(768b) Kinetics of the Ethylene Oligomerization Under Supercritical Fluid Conditions

In this work, we report the effect of supercritical conditions on the kinetics of ethylene oligomerization over metal exchanged aluminum silicate catalysts. Previous works from our research group [1], [2] focused on the use of supercritical conditions on the ethylene oligomerization over heterogeneous catalysts. Our previous results indicate higher catalyst stability under supercritical ethylene as compared with subcritical conditions. More recently, we provided visual evidence of the coke solubilization by supercritical ethylene.[2] Still, to this date, the kinetics and mechanisms of the ethylene oligomerization under supercritical conditions has not been studied, and it is required to advance the development of this novel process.
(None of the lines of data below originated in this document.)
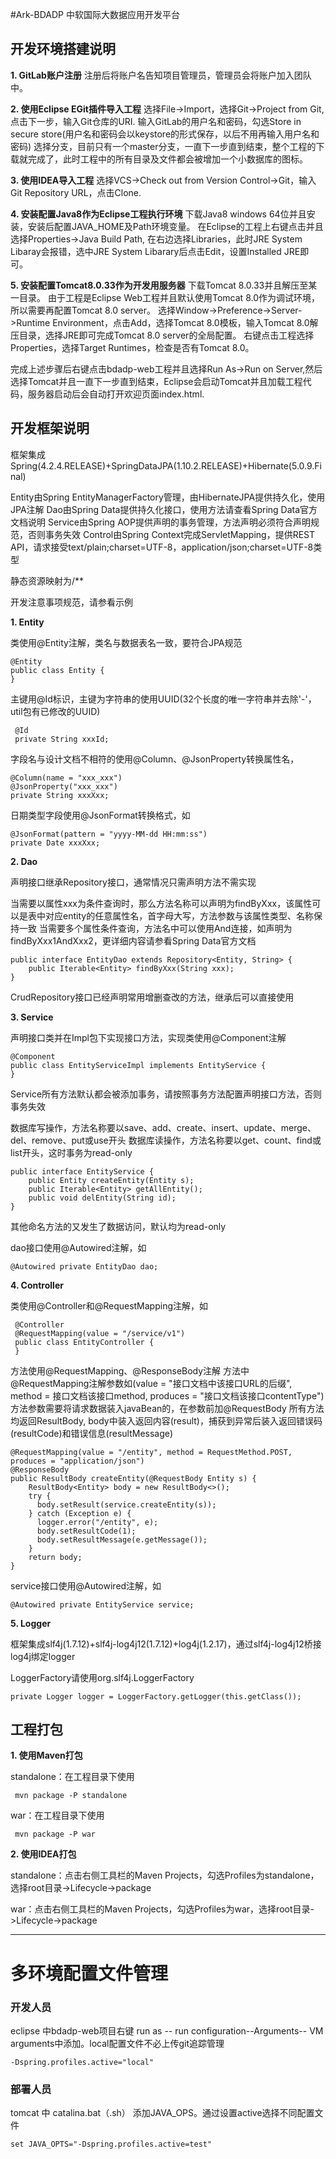 #Ark-BDADP
中软国际大数据应用开发平台

## 开发环境搭建说明 ##

 **1. GitLab账户注册**
注册后将账户名告知项目管理员，管理员会将账户加入团队中。

 **2. 使用Eclipse EGit插件导入工程**
      选择File->Import，选择Git->Project from Git, 点击下一步，输入Git仓库的URI.
      输入GitLab的用户名和密码，勾选Store in secure store(用户名和密码会以keystore的形式保存，以后不用再输入用户名和密码)
      选择分支，目前只有一个master分支，一直下一步直到结束，整个工程的下载就完成了，此时工程中的所有目录及文件都会被增加一个小数据库的图标。

 **3. 使用IDEA导入工程**
      选择VCS->Check out from Version Control->Git，输入Git Repository URL，点击Clone.

 **4. 安装配置Java8作为Eclipse工程执行环境**
       下载Java8 windows 64位并且安装，安装后配置JAVA_HOME及Path环境变量。
       在Eclipse的工程上右键点击并且选择Properties->Java Build Path, 在右边选择Libraries，此时JRE System Libaray会报错，选中JRE System Libarary后点击Edit，设置Installed JRE即可。

 **5. 安装配置Tomcat8.0.33作为开发用服务器**
       下载Tomcat 8.0.33并且解压至某一目录。
       由于工程是Eclipse Web工程并且默认使用Tomcat 8.0作为调试环境，所以需要再配置Tomcat 8.0 server。
       选择Window->Preference->Server->Runtime Environment，点击Add，选择Tomcat 8.0模板，输入Tomcat 8.0解压目录，选择JRE即可完成Tomcat 8.0 server的全局配置。
       右键点击工程选择Properties，选择Target Runtimes，检查是否有Tomcat 8.0。

完成上述步骤后右键点击bdadp-web工程并且选择Run As->Run on Server,然后选择Tomcat并且一直下一步直到结束，Eclipse会启动Tomcat并且加载工程代码，服务器启动后会自动打开欢迎页面index.html.

## 开发框架说明 ##

框架集成Spring(4.2.4.RELEASE)+SpringDataJPA(1.10.2.RELEASE)+Hibernate(5.0.9.Final)

Entity由Spring EntityManagerFactory管理，由HibernateJPA提供持久化，使用JPA注解
Dao由Spring Data提供持久化接口，使用方法请查看Spring Data官方文档说明
Service由Spring AOP提供声明的事务管理，方法声明必须符合声明规范，否则事务失效
Control由Spring Context完成ServletMapping，提供REST API，请求接受text/plain;charset=UTF-8，application/json;charset=UTF-8类型

静态资源映射为/**

开发注意事项规范，请参看示例

 **1. Entity**

   类使用@Entity注解，类名与数据表名一致，要符合JPA规范

    @Entity
    public class Entity {
    }

   主键用@Id标识，主键为字符串的使用UUID(32个长度的唯一字符串并去除'-'，util包有已修改的UUID)

     @Id
     private String xxxId;

   字段名与设计文档不相符的使用@Column、@JsonProperty转换属性名，

    @Column(name = "xxx_xxx")
    @JsonProperty("xxx_xxx")
    private String xxxXxx;

   日期类型字段使用@JsonFormat转换格式，如

    @JsonFormat(pattern = "yyyy-MM-dd HH:mm:ss")
    private Date xxxXxx;

 **2. Dao**

   声明接口继承Repository接口，通常情况只需声明方法不需实现

   当需要以属性xxx为条件查询时，那么方法名称可以声明为findByXxx，该属性可以是表中对应entity的任意属性名，首字母大写，方法参数与该属性类型、名称保持一致
   当需要多个属性条件查询，方法名中可以使用And连接，如声明为findByXxx1AndXxx2，更详细内容请参看Spring Data官方文档

    public interface EntityDao extends Repository<Entity, String> {
        public Iterable<Entity> findByXxx(String xxx);
    }

   CrudRepository接口已经声明常用增删查改的方法，继承后可以直接使用

 **3. Service**

   声明接口类并在Impl包下实现接口方法，实现类使用@Component注解

    @Component
    public class EntityServiceImpl implements EntityService {
    }

   Service所有方法默认都会被添加事务，请按照事务方法配置声明接口方法，否则事务失效

   数据库写操作，方法名称要以save、add、create、insert、update、merge、del、remove、put或use开头
   数据库读操作，方法名称要以get、count、find或list开头，这时事务为read-only

    public interface EntityService {
        public Entity createEntity(Entity s);
        public Iterable<Entity> getAllEntity();
        public void delEntity(String id);
    }

   其他命名方法的又发生了数据访问，默认均为read-only

   dao接口使用@Autowired注解，如

    @Autowired private EntityDao dao;

 **4. Controller**

   类使用@Controller和@RequestMapping注解，如

     @Controller
     @RequestMapping(value = "/service/v1")
     public class EntityController {
     }

   方法使用@RequestMapping、@ResponseBody注解
   方法中@RequestMapping注解参数如(value = "接口文档中该接口URL的后缀", method = 接口文档该接口method, produces = "接口文档该接口contentType")
   方法参数需要将请求数据装入javaBean的，在参数前加@RequestBody
   所有方法均返回ResultBody, body中装入返回内容(result)，捕获到异常后装入返回错误码(resultCode)和错误信息(resultMessage)

    @RequestMapping(value = "/entity", method = RequestMethod.POST, produces = "application/json")
    @ResponseBody
    public ResultBody createEntity(@RequestBody Entity s) {
        ResultBody<Entity> body = new ResultBody<>();
        try {
          body.setResult(service.createEntity(s));
        } catch (Exception e) {
          logger.error("/entity", e);
          body.setResultCode(1);
          body.setResultMessage(e.getMessage());
        }
        return body;
    }

   service接口使用@Autowired注解，如

    @Autowired private EntityService service;

 **5. Logger**

   框架集成slf4j(1.7.12)+slf4j-log4j12(1.7.12)+log4j(1.2.17)，通过slf4j-log4j12桥接log4j绑定logger

   LoggerFactory请使用org.slf4j.LoggerFactory

    private Logger logger = LoggerFactory.getLogger(this.getClass());

## 工程打包 ##

**1. 使用Maven打包**

   standalone：在工程目录下使用

     mvn package -P standalone

   war：在工程目录下使用

     mvn package -P war

**2. 使用IDEA打包**

   standalone：点击右侧工具栏的Maven Projects，勾选Profiles为standalone，选择root目录->Lifecycle->package

   war：点击右侧工具栏的Maven Projects，勾选Profiles为war，选择root目录->Lifecycle->package


----

# 多环境配置文件管理


### 开发人员
eclipse 中bdadp-web项目右键 run as -- run  configuration--Arguments-- VM arguments中添加。local配置文件不必上传git追踪管理

```
-Dspring.profiles.active="local"
```

### 部署人员

tomcat 中 catalina.bat（.sh） 添加JAVA_OPS。通过设置active选择不同配置文件
```
set JAVA_OPTS="-Dspring.profiles.active=test"
```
In a recent work, we were able to develop the reaction mechanism and kinetics of the ethylene oligomerization under subcritical fluid conditions. We calculated the activation energies for the consumption of ethylene and the production of C₄, C₆, and C₈ products. We also performed an adsorption study to elucidate the mechanism involved in the ethylene adsorption over the Ni-H-Beta catalyst prior to the chain growth step. We developed the kinetics of the reaction under subcritical fluid conditions using the Langmuir-Hinshelwood kinetics. In this talk, we proposed to develop the kinetics under supercritical ethylene conditions over the Ni-H-Beta catalyst.

In this talk, we will report the activation energies involved in the production of lighter products, such as C₄, C₆, and C₈, and also heavier hydrocarbons, such as C₁₀, C₁₂, and C₁₄. Furthermore, we will discuss a reaction network based on the product distribution and reaction order involved in the production of each one of the products under supercritical ethylene conditions. The effects of weight hourly space velocity (WHSV) on the product selectivity and conversion will help to validate the pathway proposed and identify new pathways not identified before. A parallel solubility study will be reported to elucidate the products formed by the desorption of coke from the catalyst from the products formed due to the solubility of coke in the supercritical ethylene. The results obtained will be compared with the kinetic under subcritical conditions and the differences will help to highlight the advantages of using supercritical fluid conditions on the ethylene oligomerization over the Ni-H-Beta catalyst.

[1] O. Jan, K. Song, A. Dichiara, and F. L. P. Resende, “Oligomerization of Supercritical Ethylene over Silica-Alumina Catalysts,” Chem. Eng. Sci., vol. 197, pp. 212–222, 2018.

[2] G. V. S. Seufitelli and F. L.P.Resende, “Study of the catalytic reactions of ethylene oligomerization in subcritical and supercritical media over a NiBEA catalyst,” Appl. Catal. A Gen., vol. 576, pp. 96–107, 2019.